Efficient route scheduling and load optimisation systems are well known to the logistics sector as being helpful in finding the most efficient delivery routes and reduce partial or empty loads – some 30% of truck journeys are empty in the UK. Many are looking to autonomous vehicles to contribute to more efficient traffic flows. These self-driving machines, equipped with ‘intelligent’ mapping systems and connected to a vast pool of data stored in the Cloud, will be able to anticipate congestion and dynamically reroute accordingly, ensuring that the optimum route is always followed.

  • Improved Organisation

Delivery will be speeded up if it can be switched to less congested ‘out of hours’ periods. In London for instance, the majority of deliveries and freight journeys normally take place between 07:00 and 11:00 when the roads are busiest. During the London 2012 Olympic Games, however, many businesses avoided disruption by changing the times of their deliveries.

A collaborative approach can reduce the number of different delivery vans clogging up the same street. An example of this is the appointment by the Crown Estate of 3PL, Clipper Logistics to operate the Regent Street delivery consolidation scheme. The company worked with retailers on Regent Street and in the West End to bring together deliveries despatched from a single consolidation centre. The centre brings together consumables from all suppliers to one easily accessible point outside the congestion charging zone, combining deliveries with other West End companies to streamline a previously complex and inefficient system into a simple and effective one. The system has allegedly reduced vehicle movements to participating stores by up to 85%.

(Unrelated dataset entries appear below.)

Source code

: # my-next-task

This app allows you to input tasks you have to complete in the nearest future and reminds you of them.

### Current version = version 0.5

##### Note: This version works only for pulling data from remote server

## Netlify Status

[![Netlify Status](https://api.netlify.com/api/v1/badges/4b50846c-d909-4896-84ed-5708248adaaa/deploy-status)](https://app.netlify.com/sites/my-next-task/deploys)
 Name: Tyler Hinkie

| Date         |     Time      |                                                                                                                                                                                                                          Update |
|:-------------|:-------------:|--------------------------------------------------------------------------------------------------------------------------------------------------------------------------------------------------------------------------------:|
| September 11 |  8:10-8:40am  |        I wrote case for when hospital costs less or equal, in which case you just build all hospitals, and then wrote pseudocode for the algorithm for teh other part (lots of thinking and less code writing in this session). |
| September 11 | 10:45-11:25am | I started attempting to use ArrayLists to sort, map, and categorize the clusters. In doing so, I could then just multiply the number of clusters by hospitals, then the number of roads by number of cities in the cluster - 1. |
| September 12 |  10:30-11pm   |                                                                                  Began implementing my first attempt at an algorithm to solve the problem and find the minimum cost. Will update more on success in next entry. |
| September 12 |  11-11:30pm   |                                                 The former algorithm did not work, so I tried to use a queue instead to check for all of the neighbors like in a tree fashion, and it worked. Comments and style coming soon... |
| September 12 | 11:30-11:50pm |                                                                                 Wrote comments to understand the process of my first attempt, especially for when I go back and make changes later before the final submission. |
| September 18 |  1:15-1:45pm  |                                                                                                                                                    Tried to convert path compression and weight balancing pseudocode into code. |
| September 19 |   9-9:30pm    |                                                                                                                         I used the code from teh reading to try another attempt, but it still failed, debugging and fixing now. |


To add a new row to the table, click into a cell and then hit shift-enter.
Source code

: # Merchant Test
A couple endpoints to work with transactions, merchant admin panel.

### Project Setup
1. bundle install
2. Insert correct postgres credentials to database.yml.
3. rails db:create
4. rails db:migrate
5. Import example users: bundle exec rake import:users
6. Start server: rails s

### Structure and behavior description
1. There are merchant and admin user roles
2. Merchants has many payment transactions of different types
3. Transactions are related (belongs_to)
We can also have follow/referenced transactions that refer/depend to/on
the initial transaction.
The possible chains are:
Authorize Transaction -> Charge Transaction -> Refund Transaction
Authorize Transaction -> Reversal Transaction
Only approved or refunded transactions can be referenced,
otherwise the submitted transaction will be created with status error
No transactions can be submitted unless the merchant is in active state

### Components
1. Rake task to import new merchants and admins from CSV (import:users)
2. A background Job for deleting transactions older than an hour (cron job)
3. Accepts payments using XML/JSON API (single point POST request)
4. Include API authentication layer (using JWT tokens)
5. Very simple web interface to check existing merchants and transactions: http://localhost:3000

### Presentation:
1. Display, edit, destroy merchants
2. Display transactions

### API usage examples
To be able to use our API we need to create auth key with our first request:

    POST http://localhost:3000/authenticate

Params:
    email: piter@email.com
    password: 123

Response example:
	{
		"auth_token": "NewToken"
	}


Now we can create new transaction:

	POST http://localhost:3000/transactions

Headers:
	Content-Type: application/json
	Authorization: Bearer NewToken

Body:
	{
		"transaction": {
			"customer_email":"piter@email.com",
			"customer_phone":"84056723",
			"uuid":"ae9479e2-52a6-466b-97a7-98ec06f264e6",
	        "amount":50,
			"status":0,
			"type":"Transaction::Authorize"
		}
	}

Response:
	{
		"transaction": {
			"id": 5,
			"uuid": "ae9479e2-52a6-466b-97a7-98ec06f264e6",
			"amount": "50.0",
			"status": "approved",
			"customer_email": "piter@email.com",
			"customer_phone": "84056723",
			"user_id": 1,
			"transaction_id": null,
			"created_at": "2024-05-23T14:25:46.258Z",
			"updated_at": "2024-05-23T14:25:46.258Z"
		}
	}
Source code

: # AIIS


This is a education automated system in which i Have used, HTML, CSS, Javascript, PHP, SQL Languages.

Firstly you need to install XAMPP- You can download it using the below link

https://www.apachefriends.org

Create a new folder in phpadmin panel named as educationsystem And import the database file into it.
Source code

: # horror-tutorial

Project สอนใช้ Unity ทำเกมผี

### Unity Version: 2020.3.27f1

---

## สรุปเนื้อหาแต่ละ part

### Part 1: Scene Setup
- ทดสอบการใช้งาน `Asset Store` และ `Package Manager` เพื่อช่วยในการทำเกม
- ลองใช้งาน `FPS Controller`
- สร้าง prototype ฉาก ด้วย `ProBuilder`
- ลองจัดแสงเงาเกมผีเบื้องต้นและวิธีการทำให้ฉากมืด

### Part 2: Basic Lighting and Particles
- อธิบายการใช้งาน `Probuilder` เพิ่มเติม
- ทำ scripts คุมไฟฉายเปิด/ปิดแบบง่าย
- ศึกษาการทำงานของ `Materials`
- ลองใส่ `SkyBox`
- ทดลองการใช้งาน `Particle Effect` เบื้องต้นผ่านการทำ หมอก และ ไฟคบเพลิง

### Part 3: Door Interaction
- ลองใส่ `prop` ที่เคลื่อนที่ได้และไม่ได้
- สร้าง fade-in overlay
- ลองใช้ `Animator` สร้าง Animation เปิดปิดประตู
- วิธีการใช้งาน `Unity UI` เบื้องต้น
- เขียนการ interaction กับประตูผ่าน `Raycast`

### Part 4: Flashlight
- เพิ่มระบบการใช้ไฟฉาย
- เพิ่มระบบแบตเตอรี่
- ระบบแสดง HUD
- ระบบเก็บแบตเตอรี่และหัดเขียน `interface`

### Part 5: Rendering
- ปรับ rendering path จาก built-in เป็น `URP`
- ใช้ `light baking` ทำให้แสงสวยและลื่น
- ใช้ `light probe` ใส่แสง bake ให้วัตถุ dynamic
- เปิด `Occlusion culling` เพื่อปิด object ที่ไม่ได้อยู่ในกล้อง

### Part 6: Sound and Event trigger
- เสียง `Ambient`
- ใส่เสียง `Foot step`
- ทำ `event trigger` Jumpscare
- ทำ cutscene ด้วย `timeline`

Other ideas have been tried to improve congestion on major roads within towns and cities, with a limited amount of success including: High Occupancy Vehicle (HOV) lanes to promote car-pooling; reversible lanes, applied at peak periods on busy routes; tolls and congestion charges. All these measures can alleviate the problem but will not solve it. Congestion is partly the result of governments not being able to reconcile demands for road use with the available supply.

Transport for London (TfL) is taking a lead by encouraging logistics companies and transporters to develop a Delivery and Servicing Plan (DSP) that should help individual firms manage their deliveries better and save money as a result. TfL will use these voluntary plans to provide input for urban planning and road network projects.

One thing is for sure, without action congestion in cities will make it increasingly more difficult to fulfil everyday life in the manner that everybody has come to currently expect.